July 26, 2010 report
Untouched meteorite impact crater found via Google Earth
(PhysOrg.com) -- A pristine meteorite impact crater has been found in a remote area of the Sahara desert in southwest Egypt. The crater was originally noticed on Google Earth images, and is believed to be only a few thousand years old.
The 45-meter-wide and 16-meter-deep crater, called Kamil, was probably formed by the impact of an iron meteorite, and was first noticed on Google Earth images in 2008 by Vincenzo de Michele, former curator of the Civico Museo di Storia Naturale, in Milan, Italy. Now researchers led by Luigi Folco, meteorite curator at the Museo Nazionale dell'Antartide attached to the University of Siena, have also reported finding the crater in satellite images taken in 1972, and have visited the site. The report is online in the latest edition of the Science journal.
The rim of the crater is three meters high and is surrounded by spokes or rays of light-colored material blasted out of the crater by the impact. Folco said “rayed craters” are extremely rare on Earth but common on Mars or the moon, where the sparse atmosphere provides fewer environmental processes to erode them. On Earth such rays or spokes are usually eroded or covered quickly.
The scientists traveled to the site last year to confirm the discovery, and returned in February this year. During their expeditions they have located over 5,000 pieces of iron meteorite, weighing 1.7 tonnes in total, and they estimate the original meteorite was around 1.3 meters wide, weighed 5-10 tonnes, and hit the Earth at about 3.5 kilometers per second, causing most of its material to vaporize.
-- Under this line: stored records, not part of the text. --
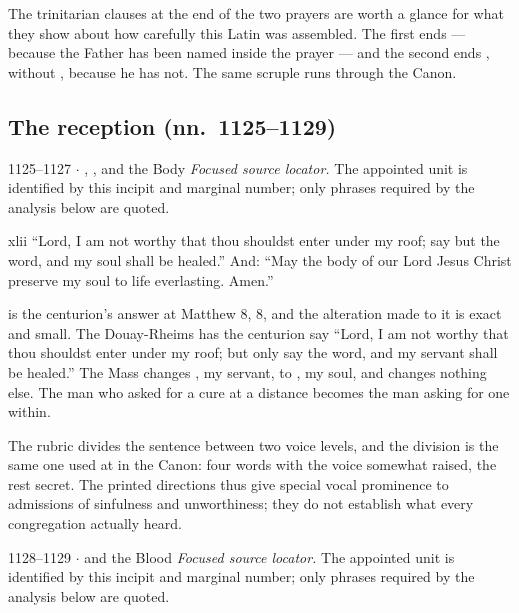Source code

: The trinitarian clauses at the end of the two prayers are worth a glance for
what they show about how carefully this Latin was assembled. The first ends
 ---
 because the Father has been named inside the prayer --- and the
second ends , without , because he has not. The same scruple runs
through the Canon.

\subsection*{The reception (nn.~1125--1129)}

\begin{appointed}{1125--1127 $\cdot$ , , and the Body}
\textit{Focused source locator.} The appointed unit is identified by this incipit and marginal number; only phrases required by the analysis below are quoted.
\end{appointed}

\begin{englishwitness}{xlii}
``Lord, I am not worthy that thou shouldst enter under my roof; say but the
word, and my soul shall be healed.'' And: ``May the body of our Lord Jesus
Christ preserve my soul to life everlasting. Amen.''
\end{englishwitness}

 is the centurion's answer at Matthew 8, 8, and
the alteration made to it is exact and small. The Douay-Rheims has the centurion
say ``Lord, I am not worthy that thou shouldst enter under my roof; but only
say the word, and my servant shall be healed.'' The Mass changes
, my servant, to , my soul, and changes
nothing else. The man who asked for a cure at a distance becomes the man asking
for one within.

The rubric divides the sentence between two voice levels, and the division is
the same one used at  in the Canon: four
words with the voice somewhat raised, the rest secret. The printed directions
thus give special vocal prominence to admissions of sinfulness and
unworthiness; they do not establish what every congregation actually heard.

\begin{appointed}{1128--1129 $\cdot$  and the Blood}
\textit{Focused source locator.} The appointed unit is identified by this incipit and marginal number; only phrases required by the analysis below are quoted.
\end{appointed}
Folco said the crater is so well-preserved it will provide a lot of information on small-scale meteorite impacts. There are only 176 confirmed impact craters on the Earth’s surface, but most wear away quickly, and only 15 of them are smaller than 300 meters in diameter. The new crater will help scientists to assess the hazards posed by small meteorites. Such impacts occur about once every 10-100 years, and most small meteorites burn up as they enter the atmosphere and do not reach the ground.
The team also analyzed samples of soil and glass formed by fusion of sand at the site. They hope these analyses will help them pinpoint the age of the crater, and preliminary results suggest the meteorite probably hit no earlier than 5,000 years ago, which is recent on the geological time scale.
The coordinates of Kamil Crater are 22º 01' 06" N 26º 05' 15" E.